I’m just really ambitious. I want to be clear. I don’t want to be carrying around historical baggage that limits my perceptions and emotions. I also absolutely refuse to be the loser in anything. If it appears I’ve lost, I’m going to keep bulldogging it until I get a profit out of it. Sometimes that takes a lot of work, as it did in this situation, but to me, the work has been worth it. I have a new definition of happiness that isn’t dependent on outside circumstances. And though I can’t say that I’m fully conscious all the time, I know what it means now and I see the benefit to clearing obstacles as they arise.
If this series is beginning to lose value for you, I imagine you’re not alone. One of the reasons I had so much difficulty writing this article was that I knew I was going to start having some significant fall-out, beginning with the last one on grieving and letting go and increasing with this extension of that topic. Grieving and letting go is a pivotal stage, where people’s perspectives really change, but it requires overcoming a lot of resistance to feeling sadness. I think we’re culturally programmed to regard sadness as weakness. It’s worth it to some people to break through that, and not to other people.
And as you say, some people might find it self-indulgent to pay that much attention to our own psyches. They might even find it dysfunctional. I can’t disagree. Paying this much attention to the internal landscape requires us to disengage a bit from external life, either taking a vacation from it to sort things out or doing some daily discipline like meditation. It’s an investment that only makes sense if you’re on some kind of path.
Beyond that, the process of becoming emotionally self-sufficient may have other dysfunctionalities in terms of consensus reality. Become more involved with our own reality may cause us to feel less cooperative with some cultural structures based on external authority. Over time, I think, we actually learn to navigate these structures more effectively, but things can be a little rocky when we’re in transition and trying to figure out who we are now.
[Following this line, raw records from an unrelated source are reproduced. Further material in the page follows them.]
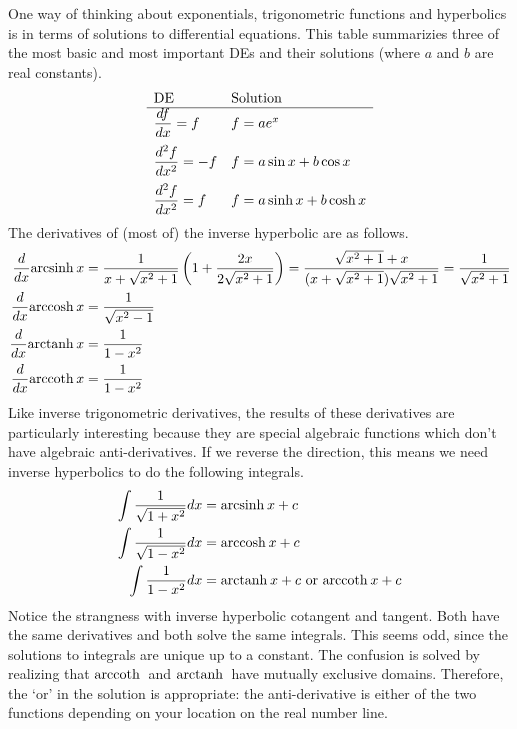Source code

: \documentclass[fleqn]{report}
\begin{document}
One way of thinking about exponentials, trigonometric
functions and hyperbolics is in terms of solutions to
differential equations. This table summarizies three of the
most basic and most important DEs and their solutions (where
$a$ and $b$ are real constants).
\begin{displaymath}
\begin{array}{ll}
\text{DE} & \text{Solution} \\
\hline 
\dfrac{df}{dx} = f & f = ae^x \vspace{.2cm} \\
\dfrac{d^2f}{dx^2} = -f & f = a \sin x + b \cos x
\vspace{.2cm} \\
\dfrac{d^2f}{dx^2} = f & f = a \sinh x + b \cosh x
\end{array}
\end{displaymath}
The derivatives of (most of) the inverse hyperbolic are as follows. 
\begin{align*}
\frac{d}{dx} \mathrm{arcsinh\hspace{0.07cm}} x & = \frac{1}{x + \sqrt{x^2+1}} \left( 1
+ \frac{2x}{2 \sqrt{x^2+1}} \right) = \frac{\sqrt{x^2+1} + x}{(x
+ \sqrt{x^2+1}) \sqrt{x^2+1}} = \frac{1}{\sqrt{x^2+1}} \\
\frac{d}{dx} \mathrm{arccosh\hspace{0.07cm}} x & = \frac{1}{\sqrt{x^2-1}} \\
\frac{d}{dx} \mathrm{arctanh\hspace{0.07cm}} x & = \frac{1}{1-x^2} \\
\frac{d}{dx} \mathrm{arccoth\hspace{0.07cm}} x & = \frac{1}{1-x^2}
\end{align*}
Like inverse trigonometric derivatives, the results of these
derivatives are particularly interesting because they are
special algebraic functions which don't have algebraic
anti-derivatives. If we reverse the direction, this means we
need inverse hyperbolics to do the following integrals.
\begin{align*}
\int \frac{1}{\sqrt{1+x^2}} dx & = \mathrm{arcsinh\hspace{0.07cm}} x + c \\
\int \frac{1}{\sqrt{1-x^2}} dx & = \mathrm{arccosh\hspace{0.07cm}} x + c \\
\int \frac{1}{1 - x^2} dx & = \mathrm{arctanh\hspace{0.07cm}} x + c \text{ or }
\mathrm{arccoth\hspace{0.07cm}} x + c
\end{align*}
Notice the strangness with inverse hyperbolic cotangent and
tangent. Both have the same derivatives and both solve the
same integrals. This seems odd, since the
solutions to integrals are unique up to a constant. The
confusion is solved by realizing that $\mathrm{arccoth\hspace{0.07cm}}$ and $\mathrm{arctanh\hspace{0.07cm}}$
have mutually exclusive domains. Therefore, the `or' in the
solution is appropriate: the anti-derivative is either of the
two functions depending on your location on the real number
line.
\end{document}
We may feel a little messy, ungrounded. It’s a kind of second adolescence, and that may not be attractive, especially if we’re heavily invested in maintaining a rigid structure inside of ourselves. (Oh hell, we’ve all got rigid structures inside of ourselves, and they fight back when we take a pickax to the foundations.)
So maybe you feel self-sufficient enough. Maybe you sorted that out a long time ago in the cauldron of a lot of violence and threats to your survival and sanity. Maybe you see the causes and effects of everything around you as much as you want to. I wouldn’t be surprised if a lot of people feel the same way. and if they done and back out in the world feeling confident and able to love and trust again, I applaud them. It just didn’t work that way for me.
I’m just one person, talking about what I think. The only authority I have is based on whatever benefit people get from my writing. People get something out of it or they don’t. To the extent they do, I’m grateful to be understood.